WORK TO BE COMPLETED> Go to the line below containing "- [X] AppStart" and print exactly from there through the line containing "2. 파일을 Graphql", both included. Print nothing else.

MATERIAL SHOWN>
····················

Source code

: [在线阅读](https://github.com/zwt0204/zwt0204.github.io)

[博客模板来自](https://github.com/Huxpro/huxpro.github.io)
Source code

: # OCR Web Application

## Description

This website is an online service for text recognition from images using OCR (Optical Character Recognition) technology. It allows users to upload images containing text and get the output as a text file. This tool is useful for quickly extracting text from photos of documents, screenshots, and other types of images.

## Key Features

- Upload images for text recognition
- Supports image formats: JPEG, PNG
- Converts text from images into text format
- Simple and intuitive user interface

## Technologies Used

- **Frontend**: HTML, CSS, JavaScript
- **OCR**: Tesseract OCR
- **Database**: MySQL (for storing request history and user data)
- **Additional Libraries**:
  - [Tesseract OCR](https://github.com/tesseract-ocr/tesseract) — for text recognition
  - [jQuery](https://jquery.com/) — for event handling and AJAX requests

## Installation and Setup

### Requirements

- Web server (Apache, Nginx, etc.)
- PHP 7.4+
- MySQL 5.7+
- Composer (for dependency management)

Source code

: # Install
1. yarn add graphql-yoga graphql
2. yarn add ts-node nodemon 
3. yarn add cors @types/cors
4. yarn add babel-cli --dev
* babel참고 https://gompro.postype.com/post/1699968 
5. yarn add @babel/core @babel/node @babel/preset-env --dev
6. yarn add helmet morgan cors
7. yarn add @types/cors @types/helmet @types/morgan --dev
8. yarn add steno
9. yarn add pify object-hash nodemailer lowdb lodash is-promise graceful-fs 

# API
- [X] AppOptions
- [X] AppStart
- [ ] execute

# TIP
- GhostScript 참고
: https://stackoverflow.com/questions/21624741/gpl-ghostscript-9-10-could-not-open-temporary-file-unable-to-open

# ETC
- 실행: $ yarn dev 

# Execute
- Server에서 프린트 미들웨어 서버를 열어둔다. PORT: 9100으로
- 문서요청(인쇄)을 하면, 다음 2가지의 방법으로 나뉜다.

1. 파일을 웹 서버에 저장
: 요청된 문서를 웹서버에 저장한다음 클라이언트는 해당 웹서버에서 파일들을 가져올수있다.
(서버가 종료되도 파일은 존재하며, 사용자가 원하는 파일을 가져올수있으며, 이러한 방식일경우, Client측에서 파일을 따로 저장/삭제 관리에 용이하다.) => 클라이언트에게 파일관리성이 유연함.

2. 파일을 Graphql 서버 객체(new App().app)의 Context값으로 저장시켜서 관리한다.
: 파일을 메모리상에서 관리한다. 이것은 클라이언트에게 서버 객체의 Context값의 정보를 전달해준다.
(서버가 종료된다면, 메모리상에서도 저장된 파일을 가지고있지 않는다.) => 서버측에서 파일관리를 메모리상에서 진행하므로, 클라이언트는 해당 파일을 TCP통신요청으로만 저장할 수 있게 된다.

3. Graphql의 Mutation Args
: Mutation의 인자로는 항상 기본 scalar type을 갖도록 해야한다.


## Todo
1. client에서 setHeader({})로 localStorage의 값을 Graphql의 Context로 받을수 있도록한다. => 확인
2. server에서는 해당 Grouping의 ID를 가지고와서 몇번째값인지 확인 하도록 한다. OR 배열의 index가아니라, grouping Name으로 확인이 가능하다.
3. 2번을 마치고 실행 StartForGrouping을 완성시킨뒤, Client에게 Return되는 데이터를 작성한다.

····················

COMPLETED EXERCISE>
- [X] AppStart
- [ ] execute

# TIP
- GhostScript 참고
: https://stackoverflow.com/questions/21624741/gpl-ghostscript-9-10-could-not-open-temporary-file-unable-to-open

# ETC
- 실행: $ yarn dev 

# Execute
- Server에서 프린트 미들웨어 서버를 열어둔다. PORT: 9100으로
- 문서요청(인쇄)을 하면, 다음 2가지의 방법으로 나뉜다.

1. 파일을 웹 서버에 저장
: 요청된 문서를 웹서버에 저장한다음 클라이언트는 해당 웹서버에서 파일들을 가져올수있다.
(서버가 종료되도 파일은 존재하며, 사용자가 원하는 파일을 가져올수있으며, 이러한 방식일경우, Client측에서 파일을 따로 저장/삭제 관리에 용이하다.) => 클라이언트에게 파일관리성이 유연함.

2. 파일을 Graphql 서버 객체(new App().app)의 Context값으로 저장시켜서 관리한다.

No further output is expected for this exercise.